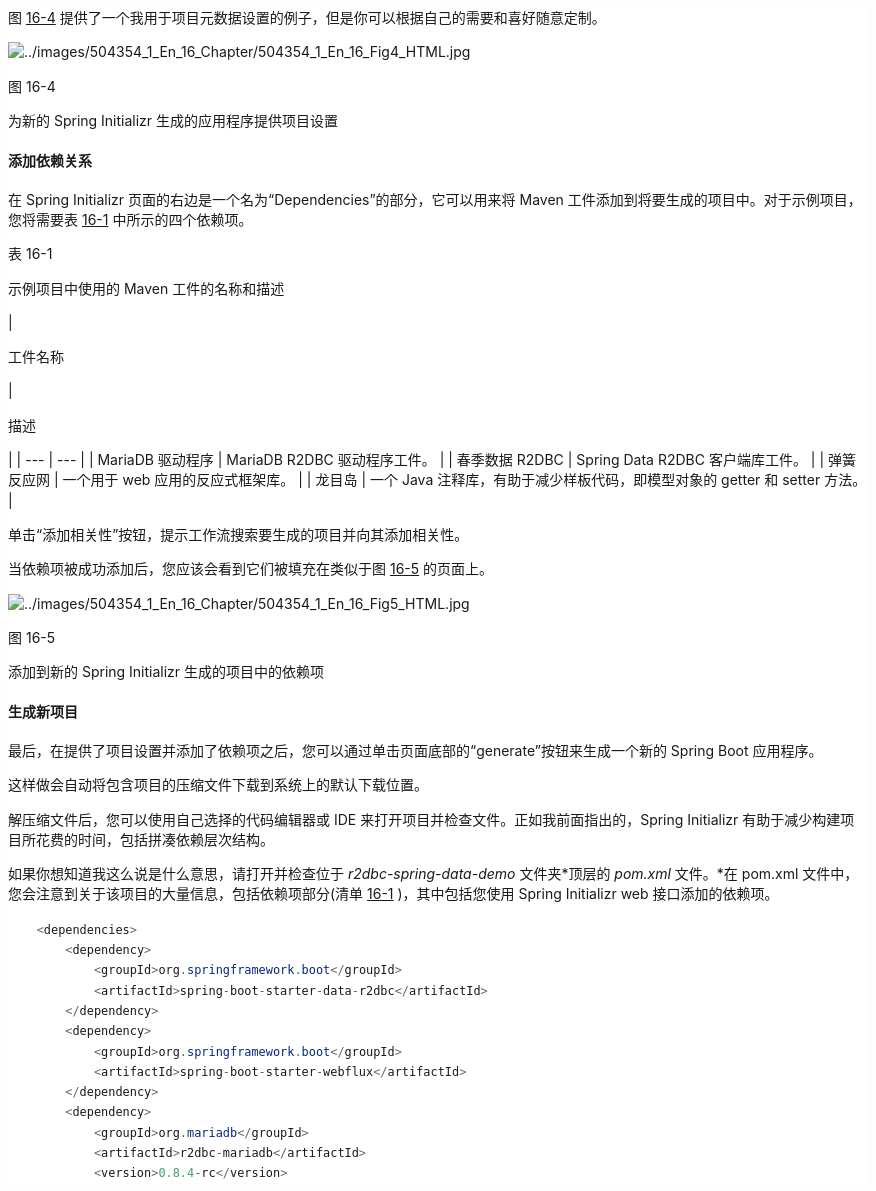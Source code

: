 图 [16-4](#Fig4) 提供了一个我用于项目元数据设置的例子，但是你可以根据自己的需要和喜好随意定制。

![../images/504354_1_En_16_Chapter/504354_1_En_16_Fig4_HTML.jpg](../images/504354_1_En_16_Chapter/504354_1_En_16_Fig4_HTML.jpg)

图 16-4

为新的 Spring Initializr 生成的应用程序提供项目设置

#### 添加依赖关系

在 Spring Initializr 页面的右边是一个名为“Dependencies”的部分，它可以用来将 Maven 工件添加到将要生成的项目中。对于示例项目，您将需要表 [16-1](#Tab1) 中所示的四个依赖项。

表 16-1

示例项目中使用的 Maven 工件的名称和描述

<colgroup><col class="tcol1 align-left"> <col class="tcol2 align-left"></colgroup> 
| 

工件名称

 | 

描述

 |
| --- | --- |
| MariaDB 驱动程序 | MariaDB R2DBC 驱动程序工件。 |
| 春季数据 R2DBC | Spring Data R2DBC 客户端库工件。 |
| 弹簧反应网 | 一个用于 web 应用的反应式框架库。 |
| 龙目岛 | 一个 Java 注释库，有助于减少样板代码，即模型对象的 getter 和 setter 方法。 |

单击“添加相关性”按钮，提示工作流搜索要生成的项目并向其添加相关性。

当依赖项被成功添加后，您应该会看到它们被填充在类似于图 [16-5](#Fig5) 的页面上。

![../images/504354_1_En_16_Chapter/504354_1_En_16_Fig5_HTML.jpg](../images/504354_1_En_16_Chapter/504354_1_En_16_Fig5_HTML.jpg)

图 16-5

添加到新的 Spring Initializr 生成的项目中的依赖项

#### 生成新项目

最后，在提供了项目设置并添加了依赖项之后，您可以通过单击页面底部的“generate”按钮来生成一个新的 Spring Boot 应用程序。

这样做会自动将包含项目的压缩文件下载到系统上的默认下载位置。

解压缩文件后，您可以使用自己选择的代码编辑器或 IDE 来打开项目并检查文件。正如我前面指出的，Spring Initializr 有助于减少构建项目所花费的时间，包括拼凑依赖层次结构。

如果你想知道我这么说是什么意思，请打开并检查位于 *r2dbc-spring-data-demo* 文件夹*顶层的 *pom.xml* 文件。*在 pom.xml 文件中，您会注意到关于该项目的大量信息，包括依赖项部分(清单 [16-1](#PC1) )，其中包括您使用 Spring Initializr web 接口添加的依赖项。

```java
    <dependencies>
        <dependency>
            <groupId>org.springframework.boot</groupId>
            <artifactId>spring-boot-starter-data-r2dbc</artifactId>
        </dependency>
        <dependency>
            <groupId>org.springframework.boot</groupId>
            <artifactId>spring-boot-starter-webflux</artifactId>
        </dependency>
        <dependency>
            <groupId>org.mariadb</groupId>
            <artifactId>r2dbc-mariadb</artifactId>
            <version>0.8.4-rc</version>
```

* WORK INSTRUCTION
Looking at the data above, show all lines where the word "starter" occurs.

* EXPECTED ANSWER
            <artifactId>spring-boot-starter-data-r2dbc</artifactId>
            <artifactId>spring-boot-starter-webflux</artifactId>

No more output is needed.